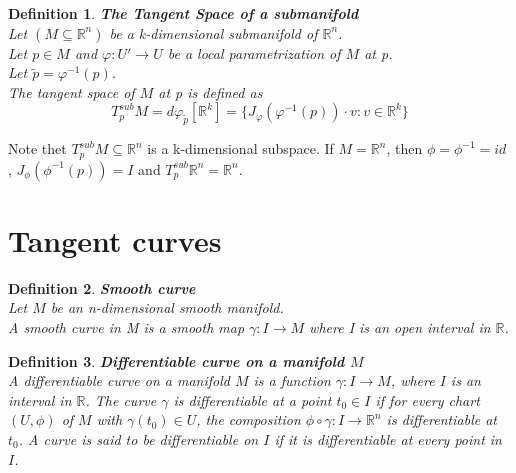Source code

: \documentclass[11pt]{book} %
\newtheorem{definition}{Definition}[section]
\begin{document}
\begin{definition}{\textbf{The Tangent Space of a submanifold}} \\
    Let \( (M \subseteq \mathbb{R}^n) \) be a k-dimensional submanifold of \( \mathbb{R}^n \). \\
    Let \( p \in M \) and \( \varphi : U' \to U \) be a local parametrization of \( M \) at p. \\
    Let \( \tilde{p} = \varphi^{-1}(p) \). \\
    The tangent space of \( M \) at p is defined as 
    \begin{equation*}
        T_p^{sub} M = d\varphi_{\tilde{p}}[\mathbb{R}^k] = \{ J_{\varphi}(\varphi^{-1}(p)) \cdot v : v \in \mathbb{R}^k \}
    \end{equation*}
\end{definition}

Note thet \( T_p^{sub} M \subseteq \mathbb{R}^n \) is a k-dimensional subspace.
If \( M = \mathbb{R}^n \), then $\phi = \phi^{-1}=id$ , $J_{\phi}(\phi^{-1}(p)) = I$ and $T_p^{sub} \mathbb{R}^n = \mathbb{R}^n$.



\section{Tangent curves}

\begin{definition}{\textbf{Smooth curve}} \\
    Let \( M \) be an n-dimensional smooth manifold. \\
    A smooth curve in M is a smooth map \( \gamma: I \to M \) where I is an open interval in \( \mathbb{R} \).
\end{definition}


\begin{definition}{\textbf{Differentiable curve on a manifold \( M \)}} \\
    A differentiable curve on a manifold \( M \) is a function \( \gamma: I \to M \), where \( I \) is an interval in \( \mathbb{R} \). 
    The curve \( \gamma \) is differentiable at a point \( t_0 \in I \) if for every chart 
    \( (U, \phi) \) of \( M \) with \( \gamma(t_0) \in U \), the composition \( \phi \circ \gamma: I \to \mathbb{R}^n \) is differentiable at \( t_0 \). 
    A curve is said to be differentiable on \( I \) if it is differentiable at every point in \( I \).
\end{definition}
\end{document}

++++++++++++++++++++

All lines in the data above from the one with "Let \( (M \subseteq" through the one with "Let \( M \) be" must be repeated exactly, and no others.

PROBLEM SOLUTION:
    Let \( (M \subseteq \mathbb{R}^n) \) be a k-dimensional submanifold of \( \mathbb{R}^n \). \\
    Let \( p \in M \) and \( \varphi : U' \to U \) be a local parametrization of \( M \) at p. \\
    Let \( \tilde{p} = \varphi^{-1}(p) \). \\
    The tangent space of \( M \) at p is defined as 
    \begin{equation*}
        T_p^{sub} M = d\varphi_{\tilde{p}}[\mathbb{R}^k] = \{ J_{\varphi}(\varphi^{-1}(p)) \cdot v : v \in \mathbb{R}^k \}
    \end{equation*}
\end{definition}

Note thet \( T_p^{sub} M \subseteq \mathbb{R}^n \) is a k-dimensional subspace.
If \( M = \mathbb{R}^n \), then $\phi = \phi^{-1}=id$ , $J_{\phi}(\phi^{-1}(p)) = I$ and $T_p^{sub} \mathbb{R}^n = \mathbb{R}^n$.



\section{Tangent curves}

\begin{definition}{\textbf{Smooth curve}} \\
    Let \( M \) be an n-dimensional smooth manifold. \\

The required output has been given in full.